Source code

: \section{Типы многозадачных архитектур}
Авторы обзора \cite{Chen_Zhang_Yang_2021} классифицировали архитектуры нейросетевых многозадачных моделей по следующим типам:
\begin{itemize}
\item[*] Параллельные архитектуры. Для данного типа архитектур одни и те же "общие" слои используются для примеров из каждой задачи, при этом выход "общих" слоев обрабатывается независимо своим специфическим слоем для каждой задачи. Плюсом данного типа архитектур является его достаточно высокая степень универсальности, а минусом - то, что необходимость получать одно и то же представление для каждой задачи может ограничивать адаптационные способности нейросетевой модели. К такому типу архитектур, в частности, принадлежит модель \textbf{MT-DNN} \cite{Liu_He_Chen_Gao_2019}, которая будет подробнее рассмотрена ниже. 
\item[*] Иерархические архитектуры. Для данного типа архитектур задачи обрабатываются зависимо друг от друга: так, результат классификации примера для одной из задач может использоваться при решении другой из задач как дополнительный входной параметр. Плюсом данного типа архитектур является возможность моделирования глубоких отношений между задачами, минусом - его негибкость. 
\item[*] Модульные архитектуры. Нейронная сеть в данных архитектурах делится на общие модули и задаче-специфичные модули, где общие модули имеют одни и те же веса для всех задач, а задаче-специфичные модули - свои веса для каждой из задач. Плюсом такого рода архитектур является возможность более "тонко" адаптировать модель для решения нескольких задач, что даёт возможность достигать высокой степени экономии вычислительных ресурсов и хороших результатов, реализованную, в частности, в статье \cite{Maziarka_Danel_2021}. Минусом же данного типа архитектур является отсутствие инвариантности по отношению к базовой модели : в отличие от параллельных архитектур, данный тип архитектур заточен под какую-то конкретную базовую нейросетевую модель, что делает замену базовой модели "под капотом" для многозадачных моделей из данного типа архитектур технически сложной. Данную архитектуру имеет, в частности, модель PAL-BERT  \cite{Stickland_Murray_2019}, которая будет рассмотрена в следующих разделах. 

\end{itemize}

+++

Task:
Find out how many lines in the listing contain the string "задачи". Give the number alone.

Your solution:
2